Georgia State Education Researcher Gets $8M Grant for Work In High-Needs Schools

Staff Report From Metro Atlanta CEO

Wednesday, November 29th, 2017

Stephanie Behm Cross, assistant professor in Georgia State University’s College of Education & Human Development, has received an $8 million grant from the U.S. Department of Education’s Office of Innovation and Improvement.

The grant will allow Cross to expand and research the Collaboration and Reflection to Enhance Atlanta Teacher Effectiveness program — initially funded by a 2015 U.S. Department of Education Investing in Innovation grant — designed to recruit, prepare, and support new and veteran teachers in high-needs schools.

Cross and Georgia State faculty members Jake Hackett, Nadia Behizadeh and Rhina Williams will work with grant partners Atlanta Neighborhood Charter School, Atlanta Public Schools (APS), the School Reform Initiative, and the Emory-Tibet Partnership to expand the residency program to support teachers in enacting more culturally- sustaining teaching practices and facilitating critical conversations with students and colleagues on race and racism in schools, in order to address the widening opportunity gap stratifying south Atlanta schools.

“As teachers, researchers, and school leaders working together across settings,” Cross said, “we are committed to moving from familiar and safe discourses typical in school reform conversations to much more critical conversations on systemic oppression and racism in K-12 schools and university settings. In response to our engagement in this grant over the last two years, we have strengthened our commitment to developing anti-oppressive and anti-racist practices, and to creating support structures that push all players in the program towards more critically conscious ways of being in schools.”

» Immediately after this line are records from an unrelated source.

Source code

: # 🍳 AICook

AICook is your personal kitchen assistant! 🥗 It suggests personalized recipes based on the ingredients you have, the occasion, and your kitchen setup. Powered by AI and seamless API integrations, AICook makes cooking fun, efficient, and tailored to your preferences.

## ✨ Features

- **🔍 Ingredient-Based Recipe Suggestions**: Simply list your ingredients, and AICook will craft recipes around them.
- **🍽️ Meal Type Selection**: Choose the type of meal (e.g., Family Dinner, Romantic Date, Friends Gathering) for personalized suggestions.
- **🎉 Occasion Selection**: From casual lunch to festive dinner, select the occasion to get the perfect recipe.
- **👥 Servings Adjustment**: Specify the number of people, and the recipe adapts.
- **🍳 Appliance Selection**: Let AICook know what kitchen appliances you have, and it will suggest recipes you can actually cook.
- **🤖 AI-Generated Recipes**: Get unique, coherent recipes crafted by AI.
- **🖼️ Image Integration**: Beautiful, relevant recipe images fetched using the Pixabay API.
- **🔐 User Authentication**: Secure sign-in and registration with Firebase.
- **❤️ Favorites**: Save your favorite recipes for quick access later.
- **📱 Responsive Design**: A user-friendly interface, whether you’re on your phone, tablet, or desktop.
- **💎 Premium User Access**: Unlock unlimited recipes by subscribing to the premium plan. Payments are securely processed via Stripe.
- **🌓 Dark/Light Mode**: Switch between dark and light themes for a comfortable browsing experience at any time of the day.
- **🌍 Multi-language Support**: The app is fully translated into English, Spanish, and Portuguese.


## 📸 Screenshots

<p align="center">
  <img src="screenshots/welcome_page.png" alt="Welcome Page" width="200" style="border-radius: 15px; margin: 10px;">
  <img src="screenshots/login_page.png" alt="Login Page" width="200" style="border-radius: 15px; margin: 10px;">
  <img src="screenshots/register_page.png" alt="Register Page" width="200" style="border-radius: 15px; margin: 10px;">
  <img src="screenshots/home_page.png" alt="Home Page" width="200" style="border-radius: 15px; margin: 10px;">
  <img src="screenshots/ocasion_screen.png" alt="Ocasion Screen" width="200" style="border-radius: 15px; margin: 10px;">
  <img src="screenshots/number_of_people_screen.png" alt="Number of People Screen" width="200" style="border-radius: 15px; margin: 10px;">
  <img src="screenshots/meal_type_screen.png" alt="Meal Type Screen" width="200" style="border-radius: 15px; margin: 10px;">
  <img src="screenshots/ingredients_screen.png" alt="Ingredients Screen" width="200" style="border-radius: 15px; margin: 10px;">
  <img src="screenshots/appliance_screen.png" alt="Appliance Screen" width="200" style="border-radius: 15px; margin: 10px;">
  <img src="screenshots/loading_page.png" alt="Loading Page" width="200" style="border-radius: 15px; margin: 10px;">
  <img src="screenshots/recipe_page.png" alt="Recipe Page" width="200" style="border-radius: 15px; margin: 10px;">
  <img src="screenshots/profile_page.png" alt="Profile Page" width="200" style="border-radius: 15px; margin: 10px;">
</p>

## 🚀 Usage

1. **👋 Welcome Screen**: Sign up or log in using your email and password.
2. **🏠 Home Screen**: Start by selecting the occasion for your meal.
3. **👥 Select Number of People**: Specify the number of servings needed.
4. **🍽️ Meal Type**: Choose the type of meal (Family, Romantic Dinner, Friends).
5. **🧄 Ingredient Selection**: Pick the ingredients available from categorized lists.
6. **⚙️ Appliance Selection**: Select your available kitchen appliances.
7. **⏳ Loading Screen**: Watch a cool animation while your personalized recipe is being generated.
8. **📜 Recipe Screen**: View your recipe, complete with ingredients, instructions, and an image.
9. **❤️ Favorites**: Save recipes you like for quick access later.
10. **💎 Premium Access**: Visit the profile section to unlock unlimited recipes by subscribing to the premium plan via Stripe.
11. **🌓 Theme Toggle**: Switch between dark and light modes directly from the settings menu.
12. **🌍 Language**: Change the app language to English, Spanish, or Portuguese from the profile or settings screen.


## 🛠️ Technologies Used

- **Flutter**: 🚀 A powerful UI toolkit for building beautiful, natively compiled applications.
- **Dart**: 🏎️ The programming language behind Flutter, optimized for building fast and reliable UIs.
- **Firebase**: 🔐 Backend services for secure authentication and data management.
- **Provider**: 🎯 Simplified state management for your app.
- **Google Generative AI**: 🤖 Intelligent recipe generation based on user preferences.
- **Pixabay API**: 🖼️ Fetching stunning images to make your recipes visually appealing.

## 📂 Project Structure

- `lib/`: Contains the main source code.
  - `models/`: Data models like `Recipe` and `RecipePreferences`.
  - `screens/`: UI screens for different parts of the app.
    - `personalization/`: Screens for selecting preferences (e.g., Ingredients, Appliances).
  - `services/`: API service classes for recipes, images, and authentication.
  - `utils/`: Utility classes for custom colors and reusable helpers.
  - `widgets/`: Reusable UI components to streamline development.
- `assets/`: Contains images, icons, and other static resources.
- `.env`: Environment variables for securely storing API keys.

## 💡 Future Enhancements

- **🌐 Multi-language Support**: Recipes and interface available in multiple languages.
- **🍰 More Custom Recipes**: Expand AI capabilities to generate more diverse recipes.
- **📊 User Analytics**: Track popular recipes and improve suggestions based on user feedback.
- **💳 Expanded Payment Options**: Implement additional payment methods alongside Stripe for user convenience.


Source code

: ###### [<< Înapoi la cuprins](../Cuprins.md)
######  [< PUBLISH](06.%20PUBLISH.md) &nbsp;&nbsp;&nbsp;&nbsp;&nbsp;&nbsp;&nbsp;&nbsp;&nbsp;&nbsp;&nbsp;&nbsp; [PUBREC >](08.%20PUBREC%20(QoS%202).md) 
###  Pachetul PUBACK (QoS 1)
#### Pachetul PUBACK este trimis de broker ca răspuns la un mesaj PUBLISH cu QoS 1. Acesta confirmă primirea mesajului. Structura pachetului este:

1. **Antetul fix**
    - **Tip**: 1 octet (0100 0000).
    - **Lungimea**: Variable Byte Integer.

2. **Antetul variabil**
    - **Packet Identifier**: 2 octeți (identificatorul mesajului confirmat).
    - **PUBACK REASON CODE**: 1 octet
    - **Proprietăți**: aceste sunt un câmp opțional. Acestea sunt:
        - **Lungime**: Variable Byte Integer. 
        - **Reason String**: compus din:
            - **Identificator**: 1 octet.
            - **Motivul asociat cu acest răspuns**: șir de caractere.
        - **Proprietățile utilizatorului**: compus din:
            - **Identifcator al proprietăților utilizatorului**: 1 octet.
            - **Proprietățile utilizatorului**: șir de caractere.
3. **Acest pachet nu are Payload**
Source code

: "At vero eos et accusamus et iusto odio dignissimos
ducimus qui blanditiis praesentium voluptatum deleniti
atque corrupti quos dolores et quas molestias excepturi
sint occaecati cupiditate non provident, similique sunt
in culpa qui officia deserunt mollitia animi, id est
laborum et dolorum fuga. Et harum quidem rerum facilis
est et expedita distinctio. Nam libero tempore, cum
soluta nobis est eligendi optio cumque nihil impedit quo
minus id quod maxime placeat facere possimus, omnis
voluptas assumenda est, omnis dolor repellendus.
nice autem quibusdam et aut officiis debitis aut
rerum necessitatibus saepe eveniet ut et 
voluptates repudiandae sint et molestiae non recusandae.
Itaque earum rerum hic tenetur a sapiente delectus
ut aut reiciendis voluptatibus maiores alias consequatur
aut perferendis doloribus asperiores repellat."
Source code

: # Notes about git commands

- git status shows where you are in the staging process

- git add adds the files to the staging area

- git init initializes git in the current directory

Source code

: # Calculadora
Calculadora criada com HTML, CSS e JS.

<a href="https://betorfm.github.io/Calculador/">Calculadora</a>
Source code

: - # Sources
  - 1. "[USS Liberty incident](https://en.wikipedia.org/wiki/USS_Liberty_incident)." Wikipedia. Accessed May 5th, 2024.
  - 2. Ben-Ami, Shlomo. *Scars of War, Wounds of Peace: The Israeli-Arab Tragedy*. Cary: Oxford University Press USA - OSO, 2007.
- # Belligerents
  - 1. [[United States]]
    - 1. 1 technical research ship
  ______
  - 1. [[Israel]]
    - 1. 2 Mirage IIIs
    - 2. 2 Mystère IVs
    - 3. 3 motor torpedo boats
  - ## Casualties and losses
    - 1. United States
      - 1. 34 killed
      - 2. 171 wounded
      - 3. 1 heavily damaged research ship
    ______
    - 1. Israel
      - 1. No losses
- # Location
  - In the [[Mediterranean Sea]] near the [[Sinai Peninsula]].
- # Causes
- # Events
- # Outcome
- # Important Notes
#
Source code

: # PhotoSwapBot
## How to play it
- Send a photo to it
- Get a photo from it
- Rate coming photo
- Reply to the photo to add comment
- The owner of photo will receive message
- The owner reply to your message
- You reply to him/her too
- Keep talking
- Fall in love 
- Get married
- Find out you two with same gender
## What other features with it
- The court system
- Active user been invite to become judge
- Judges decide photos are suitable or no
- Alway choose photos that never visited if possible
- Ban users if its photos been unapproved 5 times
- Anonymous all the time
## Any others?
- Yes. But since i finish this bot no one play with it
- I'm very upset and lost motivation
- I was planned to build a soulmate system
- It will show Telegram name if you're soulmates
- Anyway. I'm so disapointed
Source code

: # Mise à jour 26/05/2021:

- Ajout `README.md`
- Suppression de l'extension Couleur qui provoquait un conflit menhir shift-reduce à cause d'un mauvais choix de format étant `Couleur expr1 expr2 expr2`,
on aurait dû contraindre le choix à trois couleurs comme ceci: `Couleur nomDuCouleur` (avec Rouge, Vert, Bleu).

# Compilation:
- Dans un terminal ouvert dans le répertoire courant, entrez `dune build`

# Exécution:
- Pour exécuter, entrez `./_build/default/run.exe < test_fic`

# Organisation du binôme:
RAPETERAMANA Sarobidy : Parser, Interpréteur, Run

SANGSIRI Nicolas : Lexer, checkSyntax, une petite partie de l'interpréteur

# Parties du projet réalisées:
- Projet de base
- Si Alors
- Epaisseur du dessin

CREATE’s new funding will recruit 54 new teachers, support an additional 610 educators working with the project, and bring together a group of 14-20 educators from Georgia State and APS to discuss the best ways to promote projects like this one. In addition, an external team (Empirical Education) will evaluate the program, and Cross and colleagues will conduct research to determine CREATE’s effectiveness and its impact on teacher retention and overall satisfaction in the work of teaching.

“Based on results from earlier iterations of CREATE, we have recognized the importance of deep and sustained partnerships among universities, school districts, and community members,” Cross said. “This grant will help us to work together to identify structures within each of the stakeholders’ spaces that restrict social justice educators from honing their craft and to thoughtfully replace those structures with practices of liberation and criticality. We feel certain the connections and shared understandings that develop over these next few years will last well beyond the end of the grant cycle.”